O Tribunal da Relação de Coimbra (TRC) decidiu que em caso de legado de coisa certa e determinada que se integre no património comum do casal, essa disposição testamentária, embora válida, apenas dá ao contemplado o direito de exigir o respetivo valor em dinheiro.
O caso
Um homem faleceu no estado de casado no regime da separação imperativa de bens, em primeiras núpcias dela e segundas núpcias dele, deixando como únicos e universais herdeiros a mulher e os seus filhos. Antes outorgara testamento legando à sua mulher e à sua filha o direito que lhe pertencia sobre dois prédios urbanos e um rústico.

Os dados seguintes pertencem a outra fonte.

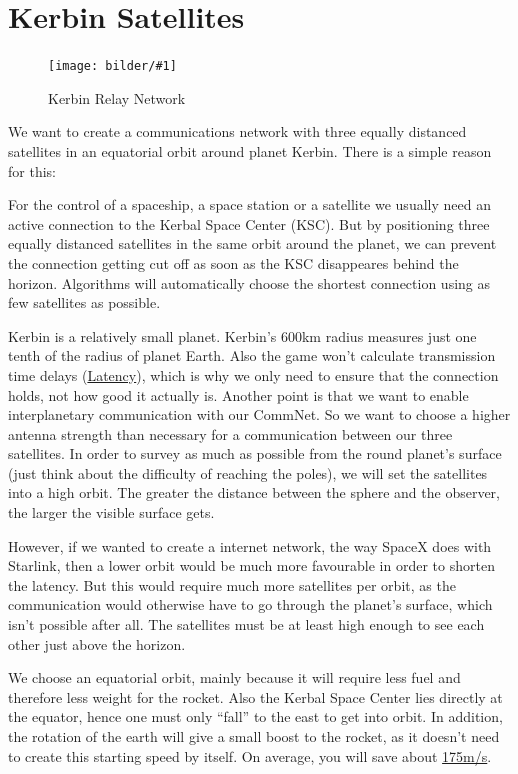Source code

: \documentclass[12pt,paper=A4,numbers=noenddot,bibliography=totoc,listof=totoc,DIV=11,BCOR=1mm]{scrreprt}
\newcommand{\bildscaled}[4]{%
	\begin{figure}[htbp]
	\begin{center}
	\texttt{[image: bilder/\#1]}
	\caption{#3}\label{#2}
	\end{center}
	\end{figure}
}
\begin{document}
\chapter{Kerbin Satellites}

\bildscaled{Kerbin}{kerbin}{Kerbin Relay Network}{0.5}

We want to create a communications network with three equally distanced satellites in an equatorial orbit around planet Kerbin. There is a simple reason for this:

For the control of a spaceship, a space station or a satellite we usually need an active connection to the Kerbal Space Center (KSC).
But by positioning three equally distanced satellites in the same orbit around the planet, we can prevent the connection getting cut off as soon as the KSC disappeares behind the horizon. Algorithms will automatically choose the shortest connection using as few satellites as possible.

Kerbin is a relatively small planet. Kerbin's 600km radius measures just one tenth of the radius of planet Earth. Also the game won't calculate transmission time delays (\href{https://www.wikiwand.com/en/Latency_(engineering)}{Latency}), which is why we only need to ensure that the connection holds, not how good it actually is. Another point is that we want to enable interplanetary communication with our CommNet. So we want to choose a higher antenna strength than necessary for a communication between our three satellites. In order to survey as much as possible from the round planet’s surface (just think about the difficulty of reaching the poles), we will set the satellites into a high orbit. The greater the distance between the sphere and the observer, the larger the visible surface gets.

However, if we wanted to create a internet network, the way SpaceX does with Starlink, then a lower orbit would be much more favourable in order to shorten the latency. But this would require much more satellites per orbit, as the communication would otherwise have to go through the planet's surface, which isn't possible after all. The satellites must be at least high enough to see each other just above the horizon.

We choose an equatorial orbit, mainly because it will require less fuel and therefore less weight for the rocket. Also the Kerbal Space Center lies directly at the equator, hence one must only ``fall'' to the east to get into orbit. In addition, the rotation of the earth will give a small boost to the rocket, as it doesn't need to create this starting speed by itself. On average, you will save about \href{https://wiki.kerbalspaceprogram.com/wiki/Kerbin}{175m/s}.
\end{document}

Alegando que o testador, à data da outorga desse testamento e à data de sua morte, não era o dono de tais bens, dado que os mesmos pertenciam à herança ilíquida e indivisa deixada pela sua anterior mulher, tendo como herdeiros, além do marido, os filhos do casal, um desses filhos recorreu a tribunal pedindo para que fosse declarada a nulidade do testamento e ordenada a restituição dos bens à herança.

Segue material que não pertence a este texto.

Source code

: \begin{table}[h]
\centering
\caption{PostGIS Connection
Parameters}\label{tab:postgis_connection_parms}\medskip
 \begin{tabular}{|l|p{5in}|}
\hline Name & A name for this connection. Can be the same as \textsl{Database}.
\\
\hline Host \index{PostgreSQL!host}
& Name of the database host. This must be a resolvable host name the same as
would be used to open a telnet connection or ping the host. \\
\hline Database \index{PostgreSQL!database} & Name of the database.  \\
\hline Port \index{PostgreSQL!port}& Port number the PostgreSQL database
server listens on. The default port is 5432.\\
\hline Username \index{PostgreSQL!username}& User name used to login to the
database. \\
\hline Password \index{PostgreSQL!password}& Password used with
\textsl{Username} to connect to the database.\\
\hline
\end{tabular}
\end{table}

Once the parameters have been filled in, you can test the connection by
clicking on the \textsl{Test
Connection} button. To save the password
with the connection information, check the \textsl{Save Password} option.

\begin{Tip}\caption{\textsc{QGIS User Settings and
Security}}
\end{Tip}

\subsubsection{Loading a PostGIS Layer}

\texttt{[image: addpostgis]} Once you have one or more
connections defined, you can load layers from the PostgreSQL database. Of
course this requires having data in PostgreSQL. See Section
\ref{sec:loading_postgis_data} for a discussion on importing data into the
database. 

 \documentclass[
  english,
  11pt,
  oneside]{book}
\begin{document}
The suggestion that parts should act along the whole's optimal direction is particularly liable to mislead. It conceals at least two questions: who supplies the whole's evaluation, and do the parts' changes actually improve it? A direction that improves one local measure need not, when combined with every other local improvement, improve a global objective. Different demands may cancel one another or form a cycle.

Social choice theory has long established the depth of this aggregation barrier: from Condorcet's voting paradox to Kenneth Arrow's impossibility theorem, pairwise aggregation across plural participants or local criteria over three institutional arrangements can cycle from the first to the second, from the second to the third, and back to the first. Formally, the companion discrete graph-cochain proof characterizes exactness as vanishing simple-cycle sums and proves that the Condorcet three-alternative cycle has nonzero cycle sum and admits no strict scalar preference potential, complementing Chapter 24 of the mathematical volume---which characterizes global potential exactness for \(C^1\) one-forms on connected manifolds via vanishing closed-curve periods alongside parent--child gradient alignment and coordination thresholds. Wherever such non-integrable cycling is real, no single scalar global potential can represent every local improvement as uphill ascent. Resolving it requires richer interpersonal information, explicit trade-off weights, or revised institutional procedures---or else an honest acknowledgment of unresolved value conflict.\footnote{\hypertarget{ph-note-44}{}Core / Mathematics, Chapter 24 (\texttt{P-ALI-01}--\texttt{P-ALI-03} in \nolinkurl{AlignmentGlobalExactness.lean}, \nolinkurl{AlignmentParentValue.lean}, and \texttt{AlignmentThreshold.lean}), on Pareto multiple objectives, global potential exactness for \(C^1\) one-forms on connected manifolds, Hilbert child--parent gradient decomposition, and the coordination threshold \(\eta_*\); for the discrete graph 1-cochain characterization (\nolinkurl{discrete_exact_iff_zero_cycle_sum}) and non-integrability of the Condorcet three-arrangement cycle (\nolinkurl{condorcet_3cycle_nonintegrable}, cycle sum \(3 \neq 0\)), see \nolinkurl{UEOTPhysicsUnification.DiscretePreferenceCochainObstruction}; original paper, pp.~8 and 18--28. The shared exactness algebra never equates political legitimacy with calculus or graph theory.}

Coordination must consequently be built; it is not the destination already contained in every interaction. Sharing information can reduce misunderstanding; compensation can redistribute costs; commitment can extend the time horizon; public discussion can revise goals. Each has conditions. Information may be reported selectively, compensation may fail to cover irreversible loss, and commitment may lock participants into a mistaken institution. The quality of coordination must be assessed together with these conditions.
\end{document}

A ação foi julgada improcedente, decisão da qual foi interposto recurso para o TRC.
Apreciação do Tribunal da Relação de Coimbra
O TRC julgou parcialmente procedente o recurso, revogando a sentença e declarando que o testamento era válido, no que concerne às disposições testamentárias, quanto ao seu valor e nulo quanto à sua substância. Condenou ainda as rés a restituírem, livres de pessoas e bens, os prédios identificados no testamento às heranças.

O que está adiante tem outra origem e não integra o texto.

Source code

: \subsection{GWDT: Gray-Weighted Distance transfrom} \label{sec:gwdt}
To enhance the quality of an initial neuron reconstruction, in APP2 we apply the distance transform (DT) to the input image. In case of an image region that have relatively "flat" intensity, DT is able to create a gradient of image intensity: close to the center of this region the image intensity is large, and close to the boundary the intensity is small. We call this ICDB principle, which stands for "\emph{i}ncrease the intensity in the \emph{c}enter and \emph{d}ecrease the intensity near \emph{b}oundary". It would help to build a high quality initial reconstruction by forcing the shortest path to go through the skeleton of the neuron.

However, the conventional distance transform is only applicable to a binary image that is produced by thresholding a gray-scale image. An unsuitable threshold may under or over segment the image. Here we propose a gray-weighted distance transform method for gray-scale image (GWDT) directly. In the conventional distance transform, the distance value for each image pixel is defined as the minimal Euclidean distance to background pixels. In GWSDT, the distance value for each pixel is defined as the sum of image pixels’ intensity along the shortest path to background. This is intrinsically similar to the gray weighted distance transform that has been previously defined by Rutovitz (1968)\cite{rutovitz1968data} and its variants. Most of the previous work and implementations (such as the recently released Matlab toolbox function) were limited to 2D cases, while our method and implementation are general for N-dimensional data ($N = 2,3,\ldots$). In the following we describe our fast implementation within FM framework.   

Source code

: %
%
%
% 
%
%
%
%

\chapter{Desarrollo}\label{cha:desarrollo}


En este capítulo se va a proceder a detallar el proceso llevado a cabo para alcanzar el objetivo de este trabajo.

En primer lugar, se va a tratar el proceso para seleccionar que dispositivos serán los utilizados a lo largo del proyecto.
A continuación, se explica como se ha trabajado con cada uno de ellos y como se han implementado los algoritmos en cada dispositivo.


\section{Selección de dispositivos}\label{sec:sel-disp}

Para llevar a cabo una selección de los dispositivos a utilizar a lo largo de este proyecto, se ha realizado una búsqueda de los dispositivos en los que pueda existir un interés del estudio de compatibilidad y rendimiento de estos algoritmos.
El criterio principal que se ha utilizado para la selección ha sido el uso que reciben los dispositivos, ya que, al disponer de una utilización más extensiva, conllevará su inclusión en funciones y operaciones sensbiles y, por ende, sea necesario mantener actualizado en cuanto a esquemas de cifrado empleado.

Decidiu o TRC que em caso de legado de coisa certa e determinada que se integre no património comum do casal, essa disposição testamentária, embora válida, apenas dá ao contemplado o direito de exigir o respetivo valor em dinheiro.
Sendo o património comum um património coletivo, o mesmo pertence a ambos os cônjuges em conjunto mas sem que possam afirmar, antes da sua divisão e partilha, dispor de um direito próprio e específico sobre os bens que integram o seu acervo. Devido a essa sua natureza, esse património não confere a nenhum dos seus titulares, nem direitos sobre coisas certas e determinadas, nem direito a uma quota sobre qualquer dessas coisas. O facto de um prédio pertencer em comum a ambos os cônjuges não significa, por outras palavras, que qualquer deles se possa intitular do prédio ou sequer titular do direito a metade desse prédio, o que só acontecerá após a sua partilha.
Assim, essa disposição testamentária que incida sobre bens certos e determinados pertencentes à comunhão do património comum, efetuada quer na pendência do matrimónio, quer depois da sua dissolução e enquanto esse património comum se mantiver indiviso, é sempre válida quanto ao valor e, em princípio, nula quanto à substância, implicando a transformação de uma disposição em substância num legado de valor.
Desse modo, não se verificando nenhuma das exceções legais que, a ocorrerem, conferem ao contemplado o direito de exigir a coisa em substância, a disposição que tenha por objeto coisa certa e determinada do património comum, embora se reconduza a faculdade legal, apenas dá ao contemplado o direito de exigir o respetivo valor da deixa.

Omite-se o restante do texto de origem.